Według założeń transformacja ma przynieść zyski gospodarce oraz społeczności europejskiej. Inwestycje w ograniczenie emisji nie przekroczą 1% PKB i dostarczą pozytywnego impuls dla gospodarki. Znacznie spadnie import paliw kopalnych spoza UE, co da oszczędności 2-3 biliony euro w latach 2031-2050, umożliwiając dalsze inwestycje w modernizację gospodarki.

A jak to wpłynie na  rynek tektury? Tylko korzystnie. Karton jest produkowany z surowców odnawialnych, w przeciwieństwie np. do tworzyw sztucznych, jest więc materiałem wpisującym się w politykę Komisji Europejskiej. Na pewno nie obędzie się bez wyzwań, podobnie jak we wszystkich innych gałęziach przemysłu, które będą musiały wdrożyć energooszczędne technologie. Propozycje jednak w żaden sposób nie zagrażają rozwojowi branży, a nawet przeciwnie, wspierają ją.

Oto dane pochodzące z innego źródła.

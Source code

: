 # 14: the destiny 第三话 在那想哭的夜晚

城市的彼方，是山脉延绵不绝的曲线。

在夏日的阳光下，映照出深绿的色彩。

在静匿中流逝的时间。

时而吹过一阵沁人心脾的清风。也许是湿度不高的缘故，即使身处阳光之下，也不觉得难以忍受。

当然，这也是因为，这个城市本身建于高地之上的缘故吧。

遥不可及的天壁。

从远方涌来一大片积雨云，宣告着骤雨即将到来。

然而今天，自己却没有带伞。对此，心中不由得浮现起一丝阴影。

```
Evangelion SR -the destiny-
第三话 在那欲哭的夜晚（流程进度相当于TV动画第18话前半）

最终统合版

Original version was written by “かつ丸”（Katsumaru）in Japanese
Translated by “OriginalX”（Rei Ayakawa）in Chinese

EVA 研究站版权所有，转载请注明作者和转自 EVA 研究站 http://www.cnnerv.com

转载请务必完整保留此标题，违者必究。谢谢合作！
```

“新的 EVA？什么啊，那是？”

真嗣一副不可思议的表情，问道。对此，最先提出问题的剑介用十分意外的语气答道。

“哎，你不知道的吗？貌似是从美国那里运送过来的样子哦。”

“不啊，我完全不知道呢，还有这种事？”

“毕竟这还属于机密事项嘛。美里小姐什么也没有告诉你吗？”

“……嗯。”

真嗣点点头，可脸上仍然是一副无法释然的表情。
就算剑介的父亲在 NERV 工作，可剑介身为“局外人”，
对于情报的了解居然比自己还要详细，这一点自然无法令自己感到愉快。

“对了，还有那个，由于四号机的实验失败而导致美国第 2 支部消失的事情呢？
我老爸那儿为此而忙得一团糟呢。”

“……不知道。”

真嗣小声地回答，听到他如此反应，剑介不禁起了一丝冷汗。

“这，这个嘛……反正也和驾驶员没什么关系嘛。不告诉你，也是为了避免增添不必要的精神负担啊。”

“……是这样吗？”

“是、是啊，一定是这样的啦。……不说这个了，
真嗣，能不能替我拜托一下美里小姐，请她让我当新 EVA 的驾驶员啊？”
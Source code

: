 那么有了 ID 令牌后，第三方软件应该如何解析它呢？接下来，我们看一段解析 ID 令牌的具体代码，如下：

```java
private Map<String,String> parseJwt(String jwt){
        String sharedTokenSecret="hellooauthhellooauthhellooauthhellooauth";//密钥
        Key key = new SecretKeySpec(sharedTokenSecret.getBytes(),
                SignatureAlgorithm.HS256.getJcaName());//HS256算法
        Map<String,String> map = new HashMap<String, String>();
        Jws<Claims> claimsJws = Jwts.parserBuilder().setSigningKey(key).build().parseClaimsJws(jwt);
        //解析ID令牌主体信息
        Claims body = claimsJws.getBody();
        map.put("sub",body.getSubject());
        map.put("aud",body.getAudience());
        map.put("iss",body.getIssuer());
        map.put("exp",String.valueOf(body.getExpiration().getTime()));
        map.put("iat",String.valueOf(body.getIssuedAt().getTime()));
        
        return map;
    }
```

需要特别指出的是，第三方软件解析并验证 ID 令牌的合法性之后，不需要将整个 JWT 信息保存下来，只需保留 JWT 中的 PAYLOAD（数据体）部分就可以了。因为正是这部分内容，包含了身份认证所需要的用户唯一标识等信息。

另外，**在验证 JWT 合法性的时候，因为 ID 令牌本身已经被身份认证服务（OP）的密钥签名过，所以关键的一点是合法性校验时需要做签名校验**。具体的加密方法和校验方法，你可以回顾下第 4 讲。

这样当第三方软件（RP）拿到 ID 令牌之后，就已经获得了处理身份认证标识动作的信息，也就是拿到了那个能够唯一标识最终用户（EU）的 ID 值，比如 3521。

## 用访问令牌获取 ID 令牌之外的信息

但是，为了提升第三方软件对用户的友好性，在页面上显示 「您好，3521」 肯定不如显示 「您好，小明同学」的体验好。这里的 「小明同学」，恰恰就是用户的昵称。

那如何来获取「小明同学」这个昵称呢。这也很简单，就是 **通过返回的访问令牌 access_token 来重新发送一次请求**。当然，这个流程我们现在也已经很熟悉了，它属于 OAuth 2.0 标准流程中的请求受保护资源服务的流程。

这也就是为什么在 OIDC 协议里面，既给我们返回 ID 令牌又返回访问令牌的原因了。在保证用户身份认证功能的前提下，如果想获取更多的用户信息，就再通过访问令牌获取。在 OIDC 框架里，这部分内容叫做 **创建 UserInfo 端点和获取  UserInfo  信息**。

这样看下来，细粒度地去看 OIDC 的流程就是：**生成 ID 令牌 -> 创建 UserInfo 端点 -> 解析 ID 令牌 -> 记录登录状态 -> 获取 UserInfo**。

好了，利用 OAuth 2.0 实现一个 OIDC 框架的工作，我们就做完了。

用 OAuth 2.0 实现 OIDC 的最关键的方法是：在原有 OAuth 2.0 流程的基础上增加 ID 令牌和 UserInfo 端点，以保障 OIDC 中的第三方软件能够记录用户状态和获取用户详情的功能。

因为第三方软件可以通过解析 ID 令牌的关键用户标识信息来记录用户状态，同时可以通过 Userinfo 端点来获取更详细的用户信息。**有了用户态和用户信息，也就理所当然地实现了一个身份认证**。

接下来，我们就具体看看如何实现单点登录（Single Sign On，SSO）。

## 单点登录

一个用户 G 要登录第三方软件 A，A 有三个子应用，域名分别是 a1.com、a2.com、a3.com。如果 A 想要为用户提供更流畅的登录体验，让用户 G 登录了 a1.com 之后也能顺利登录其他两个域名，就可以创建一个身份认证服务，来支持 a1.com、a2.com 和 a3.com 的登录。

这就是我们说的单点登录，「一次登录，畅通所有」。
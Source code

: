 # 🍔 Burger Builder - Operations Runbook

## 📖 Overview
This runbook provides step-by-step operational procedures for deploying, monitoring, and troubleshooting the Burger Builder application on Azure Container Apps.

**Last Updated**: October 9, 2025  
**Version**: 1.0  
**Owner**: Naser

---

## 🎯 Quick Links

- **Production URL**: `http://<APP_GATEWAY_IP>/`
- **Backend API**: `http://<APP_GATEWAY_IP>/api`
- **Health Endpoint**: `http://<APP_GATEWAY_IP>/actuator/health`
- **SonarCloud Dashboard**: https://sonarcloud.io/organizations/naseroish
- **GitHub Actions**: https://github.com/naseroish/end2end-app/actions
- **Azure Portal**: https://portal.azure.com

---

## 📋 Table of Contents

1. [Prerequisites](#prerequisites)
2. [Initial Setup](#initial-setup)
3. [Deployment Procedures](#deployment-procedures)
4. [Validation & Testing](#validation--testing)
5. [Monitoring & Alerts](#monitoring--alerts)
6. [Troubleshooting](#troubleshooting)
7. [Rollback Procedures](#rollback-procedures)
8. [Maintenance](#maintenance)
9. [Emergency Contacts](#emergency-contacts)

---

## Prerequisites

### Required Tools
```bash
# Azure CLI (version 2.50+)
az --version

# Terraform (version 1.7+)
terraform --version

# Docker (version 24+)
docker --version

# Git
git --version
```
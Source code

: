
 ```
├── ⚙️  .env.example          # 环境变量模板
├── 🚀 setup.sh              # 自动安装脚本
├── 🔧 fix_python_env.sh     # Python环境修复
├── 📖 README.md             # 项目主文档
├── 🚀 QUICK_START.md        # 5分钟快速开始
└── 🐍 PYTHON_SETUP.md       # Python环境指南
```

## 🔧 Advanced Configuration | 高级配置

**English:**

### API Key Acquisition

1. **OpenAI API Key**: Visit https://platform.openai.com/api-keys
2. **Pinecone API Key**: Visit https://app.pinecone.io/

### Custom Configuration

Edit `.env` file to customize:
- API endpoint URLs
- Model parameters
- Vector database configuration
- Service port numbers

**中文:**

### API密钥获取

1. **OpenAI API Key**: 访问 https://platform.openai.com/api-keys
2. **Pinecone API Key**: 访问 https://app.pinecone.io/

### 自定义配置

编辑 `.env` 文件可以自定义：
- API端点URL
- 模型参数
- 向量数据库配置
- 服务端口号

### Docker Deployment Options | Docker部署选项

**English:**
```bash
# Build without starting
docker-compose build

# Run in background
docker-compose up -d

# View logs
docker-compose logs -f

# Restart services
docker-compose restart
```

Jednak czy osiągnięcie takich założeń jest w ogóle możliwe? Na pewno wdrożenie tej polityki napotka duży opór i to nie tylko ze strony Polski, która mocno broni branży węglowej. W przypadku nowej strategii ucierpią także gospodarki innych krajów i to nie ze względu na wykorzystywanie paliw kopalnych ale wysoko rozwinięty przemysł np. w przypadku Niemiec – motoryzacyjny.

Nie możemy jednak pozostać obojętni wobec przedstawionej strategii. UE raczej ją poprze i rozpocznie wdrażanie. Jeżeli rządy oraz sektor prywatny nie zaczną brać na poważnie celu emisji netto zero do 2050 roku, to może czekać ich szereg nieprzyjemnych niespodzianek w kolejnych latach. Doświadczenie uczy, że UE chce być liderem w ochronie środowiska naturalnego, nie można więc zakładać, że zaproponowana polityka klimatyczna jest jedynie chwilową modą.